Add a set slice function. #5

speedplane · 2016-11-08T15:50:02Z

Adds a pretty straightforward __setslice__ function.

johnsyweb

Thanks for this change. I didn't know about __setslice__. According to the docs (https://docs.python.org/2/library/operator.html#operator.setitem), this method is deprecated.

Perhaps we could add this functionality to __setitem__?

I'd also like to see a unit test for this.

Apologies for brevity, am in a mobile device.

acdha · 2016-11-08T23:57:46Z

While working on django-haystack/django-haystack#1117 I noticed a related change: __delitem__ doesn't handle slices, which my code was triggering. Should I send a separate pull request for this or should we merge it into this?

def __delitem__(self, index):
    if isinstance(index, slice):
        for i in range(*index.indices(self.size)):
            self.elements.pop(i, None)
    else:
        self.elements.pop(index, None)

The sparse list implementation avoids allocating the result cache elements until something triggers loading the actual content. This has a slight memory increase for very small querysets – roughly a custom class + dict() vs. a list() – but the actual result data will usually be much larger and the difference is cancelled out by the time the result cache is at a thousand items. This branch is currently broken using the released version of sparse_list – see johnsyweb/python_sparse_list#5

johnsyweb · 2016-11-09T06:56:21Z

@acdha : Thanks for this. I think that should be a separate PR.

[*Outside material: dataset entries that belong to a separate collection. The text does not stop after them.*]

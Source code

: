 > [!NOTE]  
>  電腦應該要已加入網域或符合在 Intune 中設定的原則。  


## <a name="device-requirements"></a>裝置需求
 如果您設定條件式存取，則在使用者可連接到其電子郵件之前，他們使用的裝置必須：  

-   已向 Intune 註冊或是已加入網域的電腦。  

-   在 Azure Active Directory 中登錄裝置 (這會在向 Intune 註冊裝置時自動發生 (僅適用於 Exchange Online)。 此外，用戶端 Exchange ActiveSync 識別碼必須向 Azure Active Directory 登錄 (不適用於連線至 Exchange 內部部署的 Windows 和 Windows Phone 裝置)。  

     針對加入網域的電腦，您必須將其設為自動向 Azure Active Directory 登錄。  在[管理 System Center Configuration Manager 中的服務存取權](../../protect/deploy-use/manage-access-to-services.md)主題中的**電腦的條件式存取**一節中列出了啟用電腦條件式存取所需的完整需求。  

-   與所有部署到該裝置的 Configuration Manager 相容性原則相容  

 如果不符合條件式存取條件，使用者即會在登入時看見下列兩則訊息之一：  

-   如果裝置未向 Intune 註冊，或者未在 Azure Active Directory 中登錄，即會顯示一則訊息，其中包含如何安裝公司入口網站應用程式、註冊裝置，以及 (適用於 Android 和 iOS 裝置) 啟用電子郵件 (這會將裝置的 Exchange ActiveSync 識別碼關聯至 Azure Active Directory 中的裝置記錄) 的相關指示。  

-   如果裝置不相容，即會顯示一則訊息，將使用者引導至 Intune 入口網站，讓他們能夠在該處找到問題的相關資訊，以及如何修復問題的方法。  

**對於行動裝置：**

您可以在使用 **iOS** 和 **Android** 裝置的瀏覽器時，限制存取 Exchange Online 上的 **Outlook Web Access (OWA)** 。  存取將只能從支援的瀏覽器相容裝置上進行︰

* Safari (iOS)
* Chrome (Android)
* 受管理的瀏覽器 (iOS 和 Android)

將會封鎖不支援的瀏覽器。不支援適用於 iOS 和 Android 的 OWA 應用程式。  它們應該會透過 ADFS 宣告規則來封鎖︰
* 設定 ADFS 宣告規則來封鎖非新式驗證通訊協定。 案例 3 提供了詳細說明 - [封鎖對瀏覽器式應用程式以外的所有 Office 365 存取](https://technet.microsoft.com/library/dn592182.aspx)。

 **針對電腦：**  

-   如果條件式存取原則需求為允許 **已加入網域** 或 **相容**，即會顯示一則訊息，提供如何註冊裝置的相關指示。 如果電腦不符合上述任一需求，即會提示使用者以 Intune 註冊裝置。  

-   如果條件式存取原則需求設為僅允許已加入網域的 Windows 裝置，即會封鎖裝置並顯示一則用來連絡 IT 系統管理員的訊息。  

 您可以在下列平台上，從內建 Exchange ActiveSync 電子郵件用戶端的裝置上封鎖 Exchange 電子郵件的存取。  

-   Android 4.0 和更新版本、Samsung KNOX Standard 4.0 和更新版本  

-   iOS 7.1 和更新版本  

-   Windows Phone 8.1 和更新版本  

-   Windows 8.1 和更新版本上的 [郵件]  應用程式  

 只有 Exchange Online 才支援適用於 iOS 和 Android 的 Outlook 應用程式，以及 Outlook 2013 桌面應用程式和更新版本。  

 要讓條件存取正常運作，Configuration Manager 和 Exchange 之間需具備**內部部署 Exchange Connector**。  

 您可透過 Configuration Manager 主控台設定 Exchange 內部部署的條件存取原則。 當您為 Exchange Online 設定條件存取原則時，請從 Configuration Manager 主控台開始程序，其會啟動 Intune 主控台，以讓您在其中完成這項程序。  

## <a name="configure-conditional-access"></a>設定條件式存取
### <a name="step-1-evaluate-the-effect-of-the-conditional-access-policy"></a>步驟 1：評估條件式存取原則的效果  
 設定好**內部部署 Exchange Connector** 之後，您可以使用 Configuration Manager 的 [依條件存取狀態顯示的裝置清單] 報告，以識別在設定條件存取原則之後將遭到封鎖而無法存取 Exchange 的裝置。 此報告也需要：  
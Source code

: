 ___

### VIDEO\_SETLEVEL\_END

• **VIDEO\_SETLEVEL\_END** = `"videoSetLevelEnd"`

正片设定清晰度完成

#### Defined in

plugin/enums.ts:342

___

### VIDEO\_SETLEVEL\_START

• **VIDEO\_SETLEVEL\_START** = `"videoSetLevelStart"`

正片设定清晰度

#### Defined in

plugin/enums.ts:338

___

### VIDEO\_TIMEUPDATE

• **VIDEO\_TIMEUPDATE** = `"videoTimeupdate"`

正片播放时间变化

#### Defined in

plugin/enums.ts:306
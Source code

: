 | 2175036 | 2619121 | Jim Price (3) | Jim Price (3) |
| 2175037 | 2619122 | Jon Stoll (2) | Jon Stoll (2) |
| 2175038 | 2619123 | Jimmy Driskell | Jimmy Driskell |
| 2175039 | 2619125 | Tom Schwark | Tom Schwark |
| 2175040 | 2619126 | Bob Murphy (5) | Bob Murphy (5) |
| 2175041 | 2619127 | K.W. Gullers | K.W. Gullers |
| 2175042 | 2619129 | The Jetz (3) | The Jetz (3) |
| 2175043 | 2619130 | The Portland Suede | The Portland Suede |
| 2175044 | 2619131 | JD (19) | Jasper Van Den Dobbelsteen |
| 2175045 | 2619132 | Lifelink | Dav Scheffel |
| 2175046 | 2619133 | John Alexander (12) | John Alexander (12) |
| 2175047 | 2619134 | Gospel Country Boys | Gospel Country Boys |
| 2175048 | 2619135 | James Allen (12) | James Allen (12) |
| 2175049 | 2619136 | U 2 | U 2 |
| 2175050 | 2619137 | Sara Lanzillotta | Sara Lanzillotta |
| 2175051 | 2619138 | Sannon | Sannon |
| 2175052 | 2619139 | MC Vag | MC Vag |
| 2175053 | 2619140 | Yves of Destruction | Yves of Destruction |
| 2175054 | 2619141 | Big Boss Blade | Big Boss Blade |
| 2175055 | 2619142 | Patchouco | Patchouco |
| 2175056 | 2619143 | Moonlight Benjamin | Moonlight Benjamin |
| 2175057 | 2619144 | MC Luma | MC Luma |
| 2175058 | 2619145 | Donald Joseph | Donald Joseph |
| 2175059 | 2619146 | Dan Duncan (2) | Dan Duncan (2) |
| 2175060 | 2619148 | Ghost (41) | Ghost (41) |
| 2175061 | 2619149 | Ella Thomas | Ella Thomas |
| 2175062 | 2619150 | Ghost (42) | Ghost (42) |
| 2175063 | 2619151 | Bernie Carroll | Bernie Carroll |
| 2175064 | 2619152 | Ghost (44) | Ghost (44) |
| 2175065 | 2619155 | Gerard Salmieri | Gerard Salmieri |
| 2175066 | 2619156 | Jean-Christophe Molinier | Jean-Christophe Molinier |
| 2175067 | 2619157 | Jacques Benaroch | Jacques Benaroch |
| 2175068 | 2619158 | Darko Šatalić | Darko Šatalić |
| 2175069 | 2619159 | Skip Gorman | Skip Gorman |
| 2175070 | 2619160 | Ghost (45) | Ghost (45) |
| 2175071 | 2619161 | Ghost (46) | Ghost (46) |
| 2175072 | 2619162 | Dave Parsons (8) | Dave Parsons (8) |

Can you please include a unit test?

Also: prefer the EAFP approach.

acdha · 2016-11-09T14:36:02Z

@johnsyweb Sure – that was the minimum needed to get it usable for the django-haystack queryset caching. I'll open a separate pull request & clean it up.

Re: EAFP, I used .pop in that patch to avoid having two duplicate try/except blocks – not entirely happy with having the two closely related blocks but it's not exactly a ton of code either way and it's probably better to be fast than trying something more clever.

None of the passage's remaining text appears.